Thursday, December 22, 2011

Foolin'

Thanks to a surplus of vacation days, my Christmas break has officially begun. As I was working from home this afternoon, Def Leppard's "Foolin'" popped up on my iTunes and flashed me back to one of my first experiences of playing in a band. It was exceedingly brief but also very memorable...to me, at least.

My parents were always pushing me to take on different activities, mostly designed to round out my academic leanings. I enjoyed playing sports, but hockey was a non-starter with them (too many practices/too expensive) so I ended up playing soccer. My mom signed me up for piano lessons when I was 5 or 6, but they didn't take; I just wasn't getting it (Christ, I was TINY) and I felt the teacher was too strict so I just bailed.

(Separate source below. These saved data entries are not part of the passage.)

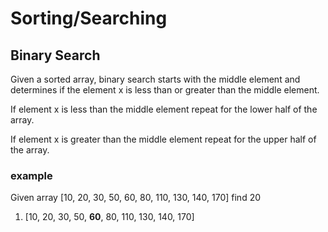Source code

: # Sorting/Searching

## Binary Search
<p> Given a sorted array, binary search starts with the middle element and determines if the element x is less than or greater than the middle element.</p>
<p> If element x is less than the middle element repeat for the lower half of the array. </p>
<p> If element x is greater than the middle element repeat for the upper half of the array. </p>

### example

<p> Given array [10, 20, 30, 50, 60, 80, 110, 130, 140, 170] find 20 </p>
<ol>
    <li>[10, 20, 30, 50, <strong>60</strong>, 80, 110, 130, 140, 170]</li>
</ol>
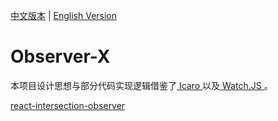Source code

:
[中文版本]() | [English Version]()

# Observer-X

本项目设计思想与部分代码实现逻辑借鉴了[ Icaro ](https://github.com/GianlucaGuarini/icaro) 以及[ Watch.JS ](https://github.com/melanke/Watch.JS)。

[react-intersection-observer](https://github.com/thebuilder/react-intersection-observer)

About 10 years later, I was interested in learning the guitar so I signed up for lessons with a woman in our New Hampshire town. Mom got me an acoustic and after a few months, picked me up a used Gibson L6-S from the late, lamented Daddy's Junky Music. It was, and is, a sweet guitar. I took lessons for about a year-and-a-half until in a tragic twist of fate, my guitar teacher's husband died in a head-on crash just down the street from my house on Route 125. She was pretty shattered by the whole thing and stopped giving lessons. I never went back.

But I was still very interested in the guitar. I subscribed to the fairly new magazine Guitar for the Practicing Musician, which had tons of guitar tabs of hard rock songs, so I would sporadically try to learn riffs. Meanwhile, in the summer of '84, I was working at the local Market Basket and became fast friends with a fellow shelf stocker named Butch who, as it turned out, also played the guitar. We started hanging out and he mentioned that he was starting a band with another co-worker, Duane, who played the drums, and he invited me to join.

Of course, I said yes immediately and we went to Duane's house to jam. Duane lived with his dad in Plaistow and apparently, dad wasn't around much because the kid's drum set was right in the living room. Since it wasn't my house, this was AWESOME. Butch had an Ibanez Destroyer (basically an Explorer knockoff) and could actually play the thing, unlike me. We plugged in and started learning covers, including the Scorpions' "Rock You Like a Hurricane" and Def Leppard's "Foolin'." We didn't really have a singer, so I tried the vocals on "Foolin'"; I had a tough time hitting the high notes on that one. The "band" only lasted a week or so, probably because those guys realized I sucked. I remember one excursion where we went down to the grocery store and bought a bunch of junk food for our rehearsal, and I remember watching Stevie Ray Vaughan's "Cold Shot" and a Sammy Hagar video on MTV at Duane's house; my podunk town didn't have cable at that time, so this was a luxury. This happened during a week that the rest of my family went to Florida on vacation and I decided not to go, so I had plenty of time on my hands when I wasn't working.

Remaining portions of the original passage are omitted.